- Your goal: Where does the word "model" appear in the data? Copy every line that holds it.

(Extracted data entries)
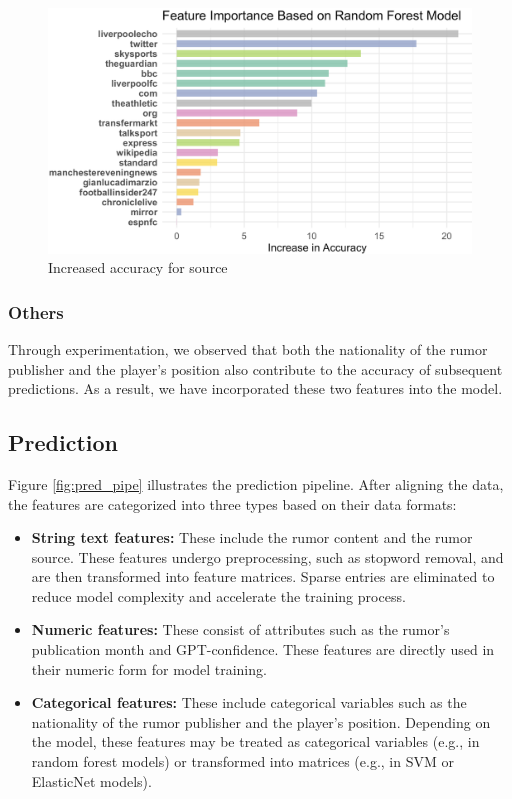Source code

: \begin{figure}[ht]
    \centering
    \includegraphics[width=.8\textwidth]{figs/source_acc.png}
    \caption{
       Increased accuracy for source
    }\label{fig:source_acc}
\end{figure}



\subsubsection{Others}

Through experimentation, we observed that both the nationality of the rumor publisher and the player’s position also contribute to the accuracy of subsequent predictions. As a result, we have incorporated these two features into the model.


\subsection{Prediction}

Figure \ref{fig:pred_pipe} illustrates the prediction pipeline. After aligning the data, the features are categorized into three types based on their data formats:

\begin{itemize} 
    \item \textbf{String text features:} These include the rumor content and the rumor source. These features undergo preprocessing, such as stopword removal, and are then transformed into feature matrices. Sparse entries are eliminated to reduce model complexity and accelerate the training process. 
    \item \textbf{Numeric features:} These consist of attributes such as the rumor’s publication month and GPT-confidence. These features are directly used in their numeric form for model training. 
    \item \textbf{Categorical features:} These include categorical variables such as the nationality of the rumor publisher and the player's position. Depending on the model, these features may be treated as categorical variables (e.g., in random forest models) or transformed into matrices (e.g., in SVM or ElasticNet models).
\end{itemize}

- Solution to the problem:
Through experimentation, we observed that both the nationality of the rumor publisher and the player’s position also contribute to the accuracy of subsequent predictions. As a result, we have incorporated these two features into the model.
    \item \textbf{String text features:} These include the rumor content and the rumor source. These features undergo preprocessing, such as stopword removal, and are then transformed into feature matrices. Sparse entries are eliminated to reduce model complexity and accelerate the training process. 
    \item \textbf{Numeric features:} These consist of attributes such as the rumor’s publication month and GPT-confidence. These features are directly used in their numeric form for model training. 
    \item \textbf{Categorical features:} These include categorical variables such as the nationality of the rumor publisher and the player's position. Depending on the model, these features may be treated as categorical variables (e.g., in random forest models) or transformed into matrices (e.g., in SVM or ElasticNet models).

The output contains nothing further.